The contrast to neighboring Japan is striking. In just 35 years Japan has performed one of the great phoenix acts in history, rising from rubble and shock to what is in many ways the world's most sophisticated modern economy.

Yet some 450 miles away across the China Sea, the more massive trunk of the same rootstock, China, has in that same period made only fitful gains -- although it has successfully ended some galling injustices.

But an extraordinary experiment has been under way in China during the past five years. It represents such a dramatic change of course -- even if now geared down -- that some cautious economists and historians believe the Long March of Modernization has a chance to succeed where the previous, ideologically driven programs fell flat.

It will not be easy. Modernization will require two things: sustained popular enthusiasmm and huge amounts of capital.m

Today the enthusiasm is there in abundance. But there is not enough capital to do at once all the things that are desired and needed.

This constitutes the fundamental conundrum for Deng Xiaoping's regime: It wants to decentralize authority and emphasize competitive enterprise, unleashing the Chinese work ethic. But, after the first rush of farm and industrial enterprises for development capital, budgetary red ink threatened and the decentralizers had to reassert central control to help set priorities.

China's top leaders are still fiscal conservatives. They are wary of the capitalist habit of deficit financing, although they are admiring of the managerial techniques and high-yield results of competitive free enterprise.

One night at the end of last November, the Monitor's Takashi Oka and I sat in the apartment of an exceptional woman, the novelist Ding Ling. She, like China's tactical wizard, Deng Xiaoping, is 76. She, like he, has seen almost all of modern China's attempts to climb out of subjugation and decline -- the Sun Yat-sen revolution, Mao's long march (as well as Jiang Qing's arrival in Yunnan and her unerring instinct for capturing men of power), civil war, Japan's invasion, world war, liberation, leaps forward, cultural revolution. She has been kidnapped and jailed by Chiang Kai-shek's agents and exiled by Red Guards. Like thrice-deposed, thrice-arisen Deng, she speaks with the blunt frankness of those who have triumphed over adversity and have nothing to fear.

I had read that she first became interested in politics in 1919 when she heard about students parading rebelliously outside the walls of the Forbidden City shouting, "Long live Mr. D. [democracy]! Long live Mr. S. [science]!" This so strikingly paralleled the theme of today's modernization program that I asked whether she felt, from her perspective, that the more things changed the more they remained the same.

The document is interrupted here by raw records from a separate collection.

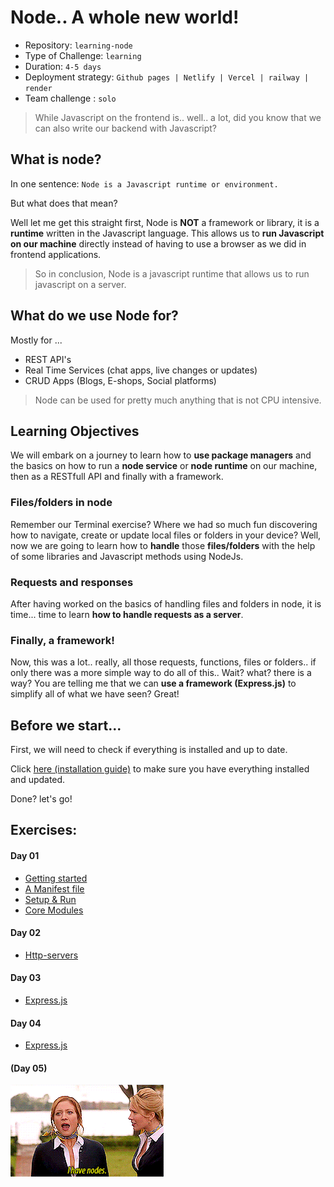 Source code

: # Node.. A whole new world!

- Repository: `learning-node`
- Type of Challenge: `learning`
- Duration: `4-5 days`
- Deployment strategy: `Github pages | Netlify | Vercel | railway | render`
- Team challenge : `solo`

> While Javascript on the frontend is.. well.. a lot, did you know that we can also write our backend with Javascript?

## What is node?
In one sentence: `Node is a Javascript runtime or environment.`

But what does that mean?

Well let me get this straight first, Node is **NOT** a framework or library, it is a **runtime** written in the Javascript language. This allows us to **run Javascript on our machine** directly instead of having to use a browser as we did in frontend applications.

> So in conclusion, Node is a javascript runtime that allows us to run javascript on a server. 

## What do we use Node for?
Mostly for ...
 - REST API's
 - Real Time Services (chat apps, live changes or updates)
 - CRUD Apps (Blogs, E-shops, Social platforms)

> Node can be used for pretty much anything that is not CPU intensive.

## Learning Objectives

We will embark on a journey to learn how to **use package managers** and the basics on how to run a **node service** or **node runtime** on our machine, then as a RESTfull API and finally with a framework.

### Files/folders in node
Remember our Terminal exercise? Where we had so much fun discovering how to navigate, create or update local files or folders in your device? Well, now we are going to learn how to **handle** those **files/folders** with the help of some libraries and Javascript methods using NodeJs.

### Requests and responses
After having worked on the basics of handling files and folders in node, it is time... time to learn **how to handle requests as a server**.

### Finally, a framework!
Now, this was a lot.. really, all those requests, functions, files or folders.. if only there was a more simple way to do all of this.. Wait? what? there is a way? You are telling me that we can **use a framework (Express.js)** to simplify all of what we have seen? Great!

## Before we start...
First, we will need to check if everything is installed and up to date.

Click [here (installation guide)](./_installation/README.md) to make sure you have everything installed and updated.

Done? let's go!

## Exercises:
#### Day 01
- [Getting started](./01.Getting-started)
- [A Manifest file](./02.A-manifest-file)
- [Setup & Run](./03.Setup-and-run)
- [Core Modules](./04.Core-modules)

#### Day 02
- [Http-servers](./05.Http-servers)
#### Day 03
- [Express.js](./06.Express-js)
#### Day 04
- [Express.js](./06.Express-js)
#### (Day 05)

![](./_assets/i-have-nodes.gif)
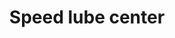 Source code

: ---
title: "Speed lube center"
url: /lecheria/speed-lube-center/
shop: reparación de automóviles
--- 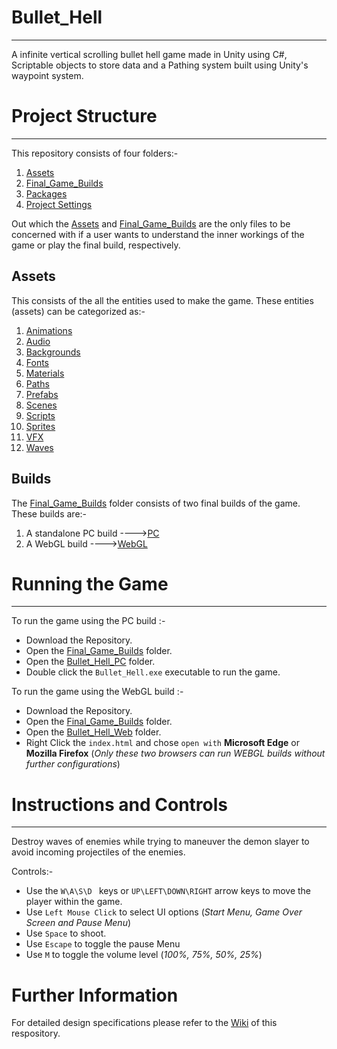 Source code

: # Bullet_Hell
***
A infinite vertical scrolling bullet hell game made in Unity using C#, Scriptable objects to store data and a Pathing system built using Unity's waypoint system.

# Project Structure
***
This repository consists of four folders:-

1. [Assets](Assets)
2. [Final_Game_Builds](Final_Game_Builds)
3. [Packages](Packages)
4. [Project Settings](ProjectSettings)

Out which the [Assets](Assets) and [Final_Game_Builds](Final_Game_Builds) are the only files to be concerned with if a user wants to understand the inner workings of the game or play the final build, respectively.

## Assets
This consists of the all the entities used to make the game. These entities (assets) can be categorized as:-
1. [Animations](Assets/Animations)
2. [Audio](Assets/Audio)
3. [Backgrounds](Assets/Backgrounds)
4. [Fonts](Assets/Fonts)
5. [Materials](Assets/Material)
6. [Paths](Assets/Paths)
7. [Prefabs](Assets/Prefabs)
8. [Scenes](Assets/Scenes)
9. [Scripts](Assets/Scripts)
10. [Sprites](Assets/Sprites) 
11. [VFX](Assets/VFX)
12. [Waves](Assets/Waves)

## Builds
The [Final_Game_Builds](Final_Game_Builds) folder consists of two final builds of the game. These builds are:-

1. A standalone PC build ---->[PC](Final_Game_Builds/Bullet_Hell_PC)
2. A WebGL build         ---->[WebGL](Final_Game_Builds/Bullet_Hell_Web)

# Running the Game
***
To run the game using the PC build :-

- Download the Repository.
- Open the [Final_Game_Builds](Final_Game_Builds) folder.
- Open the [Bullet_Hell_PC](Final_Game_Builds/Bullet_Hell_PC) folder.
- Double click the `Bullet_Hell.exe` executable to run the game.

To run the game using the WebGL build :-

- Download the Repository.
- Open the [Final_Game_Builds](Final_Game_Builds) folder.
- Open the [Bullet_Hell_Web](Final_Game_Builds/Bullet_Hell_Web) folder.
- Right Click the `index.html` and chose `open with` **Microsoft Edge** or **Mozilla Firefox** (*Only these two browsers can run WEBGL builds without further configurations*)

# Instructions and Controls
***
Destroy waves of enemies while trying to maneuver the demon slayer to avoid incoming projectiles of the enemies.

Controls:-
- Use the `W\A\S\D ` keys or `UP\LEFT\DOWN\RIGHT` arrow keys to move the player within the game.
- Use `Left Mouse Click` to select UI options (*Start Menu, Game Over Screen and Pause Menu*)
- Use `Space` to shoot.
- Use `Escape` to toggle the pause Menu
- Use `M` to toggle the volume level (*100%, 75%, 50%, 25%*)

# Further Information
For detailed design specifications please refer to the [Wiki](https://github.com/HishamJaffar98/Block-Breaker/wiki/Bullet-Hell-Design) of this respository.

She replied by raising both hands and sweeping them around in a circle. "Yes ," she said, "I have seen it many times. We have come full circle. But this time I think it is better." (See adjoining box for an even earlier parallel to today's modernization drive.)

It may seem odd to quote the broad impression of a novelist in an assessment of economic and political progress. But I found her view echoed many times by Chinese in different professions and at different levels. It was also echoed by outgoing American Ambassador Leonard Woodcock and by an explorer for the incoming Reagan administration.

The thrice-born-again Deng has indeed managed to break out of the vicious circle of revolution that moves only so far before collapsing under the weight of either ideology or bureaucracy or both. The question is, for how long? And can he bring China to what Walt Rostow used to call the "takeoff point" by decentralizing and democratizing its economy?

The two themes mentioned earlier -- admiration for the fruits of Western enterprise and caution on indebtedness --seem to be determining Peking's course through the 1980s. First came the vigorous push for decentralization of economic control and encouragement of competition.

But, alongside this liberalization, central authorities had to pull in on the budget reins in order to avoid too much borrowing.

From 1976 to 1978, the Communist Party's Central Committee drafted an ambitious 10-year plan (1976-85) which would have doubled steel and coal production and used the results (along with foreign capital and joint enterprise know-how) to build 120 industrial complexes and to raise agricultural production sharply. This was put before the fifth National People's Congress in February 1978.

But by December that year, the Central Committee had decided to suspend the plan and go through a three-year readjustment instead. Western contracts were canceled (nearly two dozen, totaling $2.5 billion, with Japanese companies). Even the huge, ultramodern Baoshan steelworks being built by a consortium of West German and Japanese firms was put on hold late last year with the halting of the second stage of the $5 billion project.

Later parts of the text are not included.